━━ Records for the exercise ━━

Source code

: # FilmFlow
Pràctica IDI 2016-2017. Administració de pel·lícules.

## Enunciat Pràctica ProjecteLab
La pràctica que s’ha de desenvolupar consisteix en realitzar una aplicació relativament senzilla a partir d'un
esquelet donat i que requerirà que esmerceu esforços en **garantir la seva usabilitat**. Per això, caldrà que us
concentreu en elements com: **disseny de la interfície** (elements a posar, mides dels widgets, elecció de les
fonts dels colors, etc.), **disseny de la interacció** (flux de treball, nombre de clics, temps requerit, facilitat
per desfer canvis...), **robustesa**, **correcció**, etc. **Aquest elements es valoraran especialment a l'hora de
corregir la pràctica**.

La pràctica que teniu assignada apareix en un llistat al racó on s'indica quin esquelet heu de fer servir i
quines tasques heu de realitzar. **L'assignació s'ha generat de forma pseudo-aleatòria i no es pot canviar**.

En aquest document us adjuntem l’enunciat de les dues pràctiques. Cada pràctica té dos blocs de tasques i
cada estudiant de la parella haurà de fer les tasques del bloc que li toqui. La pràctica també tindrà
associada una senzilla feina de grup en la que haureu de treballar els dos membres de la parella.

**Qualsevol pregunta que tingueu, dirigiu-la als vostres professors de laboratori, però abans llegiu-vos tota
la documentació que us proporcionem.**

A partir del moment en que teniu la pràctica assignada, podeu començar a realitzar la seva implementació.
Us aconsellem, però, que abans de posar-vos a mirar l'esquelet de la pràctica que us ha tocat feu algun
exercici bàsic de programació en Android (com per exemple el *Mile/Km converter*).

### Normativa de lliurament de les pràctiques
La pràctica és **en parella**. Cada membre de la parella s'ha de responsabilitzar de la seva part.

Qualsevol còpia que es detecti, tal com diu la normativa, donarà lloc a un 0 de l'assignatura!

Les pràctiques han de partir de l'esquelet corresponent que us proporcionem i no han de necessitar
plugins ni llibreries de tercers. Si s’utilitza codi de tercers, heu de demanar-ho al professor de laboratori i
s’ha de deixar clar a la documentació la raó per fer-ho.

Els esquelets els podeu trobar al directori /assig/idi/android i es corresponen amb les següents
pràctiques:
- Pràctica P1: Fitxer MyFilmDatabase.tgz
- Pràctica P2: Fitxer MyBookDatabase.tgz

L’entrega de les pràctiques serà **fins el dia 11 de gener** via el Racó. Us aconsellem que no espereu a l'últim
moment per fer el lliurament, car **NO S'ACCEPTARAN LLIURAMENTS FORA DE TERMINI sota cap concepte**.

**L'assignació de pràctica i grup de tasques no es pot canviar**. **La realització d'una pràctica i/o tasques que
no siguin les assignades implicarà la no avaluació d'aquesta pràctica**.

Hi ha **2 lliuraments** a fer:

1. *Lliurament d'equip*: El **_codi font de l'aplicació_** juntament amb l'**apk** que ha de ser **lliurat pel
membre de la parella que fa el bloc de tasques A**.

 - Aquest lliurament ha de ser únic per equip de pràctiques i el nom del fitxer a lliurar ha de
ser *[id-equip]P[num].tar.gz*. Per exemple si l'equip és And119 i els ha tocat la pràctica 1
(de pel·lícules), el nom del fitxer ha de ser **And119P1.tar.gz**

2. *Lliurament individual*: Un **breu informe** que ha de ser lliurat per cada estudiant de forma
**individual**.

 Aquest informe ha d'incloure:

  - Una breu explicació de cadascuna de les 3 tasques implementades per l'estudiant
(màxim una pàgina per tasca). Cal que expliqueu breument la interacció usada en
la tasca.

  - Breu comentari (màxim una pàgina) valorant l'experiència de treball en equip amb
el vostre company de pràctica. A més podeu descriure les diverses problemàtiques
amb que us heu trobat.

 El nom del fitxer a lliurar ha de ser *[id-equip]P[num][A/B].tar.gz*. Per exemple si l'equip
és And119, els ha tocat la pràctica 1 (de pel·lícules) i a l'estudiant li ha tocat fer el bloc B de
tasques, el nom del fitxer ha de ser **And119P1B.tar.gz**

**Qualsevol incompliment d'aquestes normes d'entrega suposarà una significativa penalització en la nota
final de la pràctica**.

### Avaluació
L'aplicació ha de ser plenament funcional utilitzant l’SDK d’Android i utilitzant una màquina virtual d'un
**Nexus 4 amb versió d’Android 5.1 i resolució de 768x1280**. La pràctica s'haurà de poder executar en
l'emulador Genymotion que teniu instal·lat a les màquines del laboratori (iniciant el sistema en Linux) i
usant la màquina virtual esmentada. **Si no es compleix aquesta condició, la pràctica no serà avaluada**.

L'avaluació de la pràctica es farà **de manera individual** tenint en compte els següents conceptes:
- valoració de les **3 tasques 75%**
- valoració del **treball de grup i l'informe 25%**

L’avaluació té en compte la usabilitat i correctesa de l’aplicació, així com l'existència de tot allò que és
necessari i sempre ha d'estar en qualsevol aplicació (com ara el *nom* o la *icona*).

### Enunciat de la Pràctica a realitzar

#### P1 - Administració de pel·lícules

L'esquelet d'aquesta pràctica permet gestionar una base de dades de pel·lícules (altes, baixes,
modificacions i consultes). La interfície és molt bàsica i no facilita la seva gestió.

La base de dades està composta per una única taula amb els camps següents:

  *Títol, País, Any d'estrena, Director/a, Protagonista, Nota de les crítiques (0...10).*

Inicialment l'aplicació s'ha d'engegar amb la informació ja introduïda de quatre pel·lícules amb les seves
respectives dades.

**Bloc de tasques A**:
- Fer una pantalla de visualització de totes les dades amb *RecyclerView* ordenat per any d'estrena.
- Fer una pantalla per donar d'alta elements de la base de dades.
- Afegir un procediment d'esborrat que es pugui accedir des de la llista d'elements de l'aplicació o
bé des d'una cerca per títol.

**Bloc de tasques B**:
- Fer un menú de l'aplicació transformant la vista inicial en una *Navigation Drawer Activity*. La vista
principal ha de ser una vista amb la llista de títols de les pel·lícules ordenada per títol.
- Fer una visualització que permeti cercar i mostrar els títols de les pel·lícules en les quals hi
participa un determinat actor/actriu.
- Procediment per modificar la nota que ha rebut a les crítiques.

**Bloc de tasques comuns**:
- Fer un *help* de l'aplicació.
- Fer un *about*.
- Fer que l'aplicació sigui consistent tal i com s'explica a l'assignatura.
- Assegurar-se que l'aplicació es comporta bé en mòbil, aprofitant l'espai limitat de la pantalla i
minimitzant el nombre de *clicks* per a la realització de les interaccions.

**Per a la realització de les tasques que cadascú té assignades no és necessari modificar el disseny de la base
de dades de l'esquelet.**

━━━
━━ Records for the exercise ━━

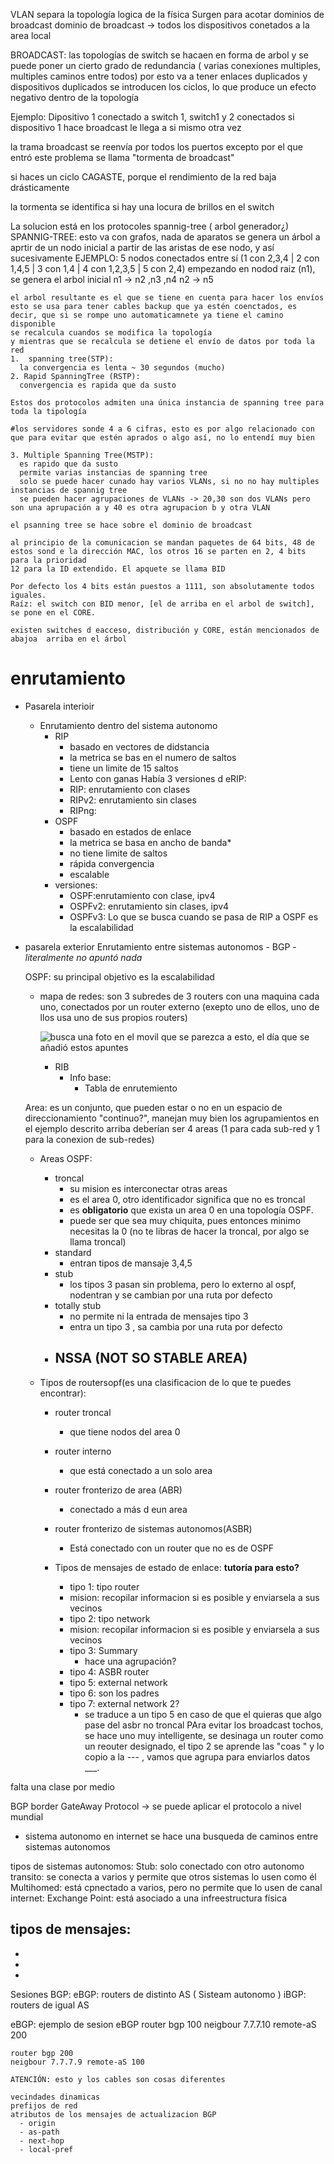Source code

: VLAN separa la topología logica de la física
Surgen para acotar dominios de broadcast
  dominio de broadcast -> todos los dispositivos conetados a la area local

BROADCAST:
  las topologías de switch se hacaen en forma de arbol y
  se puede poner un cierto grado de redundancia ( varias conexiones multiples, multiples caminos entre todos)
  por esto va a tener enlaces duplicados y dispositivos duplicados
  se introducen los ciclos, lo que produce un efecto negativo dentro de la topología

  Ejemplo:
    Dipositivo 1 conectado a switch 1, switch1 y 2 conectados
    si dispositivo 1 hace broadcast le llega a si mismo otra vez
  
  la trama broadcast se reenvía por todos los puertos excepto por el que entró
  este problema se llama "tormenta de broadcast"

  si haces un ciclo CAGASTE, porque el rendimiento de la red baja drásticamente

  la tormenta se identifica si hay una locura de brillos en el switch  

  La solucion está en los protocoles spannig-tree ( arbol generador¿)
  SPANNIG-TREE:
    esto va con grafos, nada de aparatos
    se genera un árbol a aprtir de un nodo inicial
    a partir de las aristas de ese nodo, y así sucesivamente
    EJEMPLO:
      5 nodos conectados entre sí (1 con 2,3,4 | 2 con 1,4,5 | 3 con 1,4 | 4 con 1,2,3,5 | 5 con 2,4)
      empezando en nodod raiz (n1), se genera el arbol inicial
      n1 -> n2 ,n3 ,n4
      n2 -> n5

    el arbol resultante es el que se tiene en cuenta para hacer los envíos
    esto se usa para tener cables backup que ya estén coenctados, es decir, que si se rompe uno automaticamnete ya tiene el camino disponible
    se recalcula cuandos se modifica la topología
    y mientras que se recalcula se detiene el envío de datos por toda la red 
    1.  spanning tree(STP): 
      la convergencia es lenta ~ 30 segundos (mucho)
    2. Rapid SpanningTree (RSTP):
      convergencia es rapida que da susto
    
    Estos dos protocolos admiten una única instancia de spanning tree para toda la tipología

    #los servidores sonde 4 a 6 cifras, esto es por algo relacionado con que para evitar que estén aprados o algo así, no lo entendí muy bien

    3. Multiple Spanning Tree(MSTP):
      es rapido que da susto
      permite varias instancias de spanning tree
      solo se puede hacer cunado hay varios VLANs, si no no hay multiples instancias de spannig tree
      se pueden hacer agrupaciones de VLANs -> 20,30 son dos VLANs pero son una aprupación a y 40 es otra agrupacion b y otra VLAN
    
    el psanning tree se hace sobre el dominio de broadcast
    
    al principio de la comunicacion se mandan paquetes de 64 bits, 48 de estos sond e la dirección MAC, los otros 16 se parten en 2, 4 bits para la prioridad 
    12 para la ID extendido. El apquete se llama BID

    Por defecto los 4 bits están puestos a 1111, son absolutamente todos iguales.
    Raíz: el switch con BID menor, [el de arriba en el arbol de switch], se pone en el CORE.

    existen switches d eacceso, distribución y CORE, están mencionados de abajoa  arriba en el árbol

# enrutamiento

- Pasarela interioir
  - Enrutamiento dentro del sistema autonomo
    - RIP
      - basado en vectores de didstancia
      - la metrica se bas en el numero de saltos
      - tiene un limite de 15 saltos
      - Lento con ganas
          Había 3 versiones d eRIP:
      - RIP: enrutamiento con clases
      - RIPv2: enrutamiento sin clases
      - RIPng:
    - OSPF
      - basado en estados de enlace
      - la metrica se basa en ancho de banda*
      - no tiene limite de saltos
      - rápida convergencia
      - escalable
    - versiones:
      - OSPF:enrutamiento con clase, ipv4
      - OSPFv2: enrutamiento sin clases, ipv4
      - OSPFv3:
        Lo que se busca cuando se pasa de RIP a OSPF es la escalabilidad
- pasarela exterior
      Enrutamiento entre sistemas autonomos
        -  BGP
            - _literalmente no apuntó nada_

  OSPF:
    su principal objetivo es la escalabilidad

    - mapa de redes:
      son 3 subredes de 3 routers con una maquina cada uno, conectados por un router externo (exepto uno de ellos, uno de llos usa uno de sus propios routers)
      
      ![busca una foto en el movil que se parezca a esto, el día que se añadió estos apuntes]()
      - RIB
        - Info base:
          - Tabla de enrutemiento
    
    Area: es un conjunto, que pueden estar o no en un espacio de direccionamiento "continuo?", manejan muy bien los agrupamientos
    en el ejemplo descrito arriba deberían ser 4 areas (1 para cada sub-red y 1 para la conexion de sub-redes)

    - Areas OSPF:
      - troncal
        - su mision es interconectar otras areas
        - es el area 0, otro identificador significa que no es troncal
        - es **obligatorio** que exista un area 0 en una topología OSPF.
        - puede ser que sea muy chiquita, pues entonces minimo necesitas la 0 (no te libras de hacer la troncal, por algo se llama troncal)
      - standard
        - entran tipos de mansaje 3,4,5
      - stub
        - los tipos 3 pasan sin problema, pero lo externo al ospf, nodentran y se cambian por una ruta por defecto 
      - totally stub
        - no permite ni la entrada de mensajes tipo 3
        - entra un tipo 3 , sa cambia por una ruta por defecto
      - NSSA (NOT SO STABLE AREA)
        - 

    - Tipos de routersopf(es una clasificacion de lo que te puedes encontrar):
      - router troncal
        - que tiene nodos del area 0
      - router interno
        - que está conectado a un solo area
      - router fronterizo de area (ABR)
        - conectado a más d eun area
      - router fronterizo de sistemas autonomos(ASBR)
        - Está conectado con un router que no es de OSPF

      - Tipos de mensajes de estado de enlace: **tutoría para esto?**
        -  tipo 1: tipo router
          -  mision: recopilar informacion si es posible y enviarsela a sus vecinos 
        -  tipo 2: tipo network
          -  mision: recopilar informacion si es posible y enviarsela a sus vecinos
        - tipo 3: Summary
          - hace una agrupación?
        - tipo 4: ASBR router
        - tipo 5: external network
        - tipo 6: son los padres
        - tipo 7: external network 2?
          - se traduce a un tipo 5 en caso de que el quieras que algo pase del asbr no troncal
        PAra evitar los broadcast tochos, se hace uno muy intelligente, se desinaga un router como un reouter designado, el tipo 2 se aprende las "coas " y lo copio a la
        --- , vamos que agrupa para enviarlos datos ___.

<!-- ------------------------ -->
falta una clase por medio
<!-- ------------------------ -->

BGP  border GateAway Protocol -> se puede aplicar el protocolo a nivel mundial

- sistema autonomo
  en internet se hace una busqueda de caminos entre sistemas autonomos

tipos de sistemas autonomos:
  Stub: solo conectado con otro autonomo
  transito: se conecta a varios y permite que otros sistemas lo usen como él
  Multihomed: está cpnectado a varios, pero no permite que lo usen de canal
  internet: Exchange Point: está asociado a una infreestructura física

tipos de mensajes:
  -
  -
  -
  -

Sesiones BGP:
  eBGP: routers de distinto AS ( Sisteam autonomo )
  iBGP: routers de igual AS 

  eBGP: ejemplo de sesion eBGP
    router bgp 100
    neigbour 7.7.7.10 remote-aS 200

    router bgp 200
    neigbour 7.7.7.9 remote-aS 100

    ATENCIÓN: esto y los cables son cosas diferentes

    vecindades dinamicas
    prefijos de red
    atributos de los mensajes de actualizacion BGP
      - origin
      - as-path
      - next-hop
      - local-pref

━━━
━━ Records for the exercise ━━

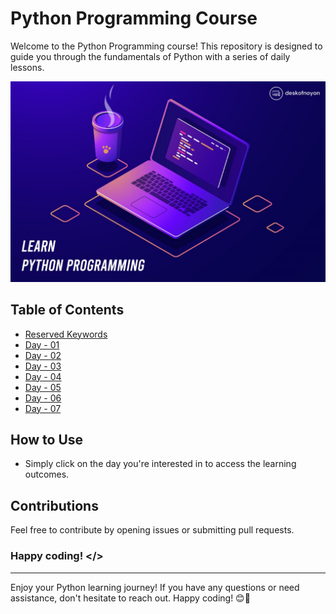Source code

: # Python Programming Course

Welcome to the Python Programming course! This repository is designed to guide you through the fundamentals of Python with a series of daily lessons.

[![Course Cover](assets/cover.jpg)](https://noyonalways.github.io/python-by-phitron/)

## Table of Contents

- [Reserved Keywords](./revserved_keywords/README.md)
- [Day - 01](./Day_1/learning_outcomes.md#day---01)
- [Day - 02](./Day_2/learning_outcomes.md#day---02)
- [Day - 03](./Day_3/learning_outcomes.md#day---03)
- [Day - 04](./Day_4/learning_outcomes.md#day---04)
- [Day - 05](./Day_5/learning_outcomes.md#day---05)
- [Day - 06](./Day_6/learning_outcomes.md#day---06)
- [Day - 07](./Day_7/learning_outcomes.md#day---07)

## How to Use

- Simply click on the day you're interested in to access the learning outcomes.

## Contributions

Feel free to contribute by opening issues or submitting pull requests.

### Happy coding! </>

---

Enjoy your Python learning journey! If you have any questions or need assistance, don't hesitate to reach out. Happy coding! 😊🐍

━━━

- What to produce -
Extract every line above containing the word "busca".

- Task solution -
        Lo que se busca cuando se pasa de RIP a OSPF es la escalabilidad
      ![busca una foto en el movil que se parezca a esto, el día que se añadió estos apuntes]()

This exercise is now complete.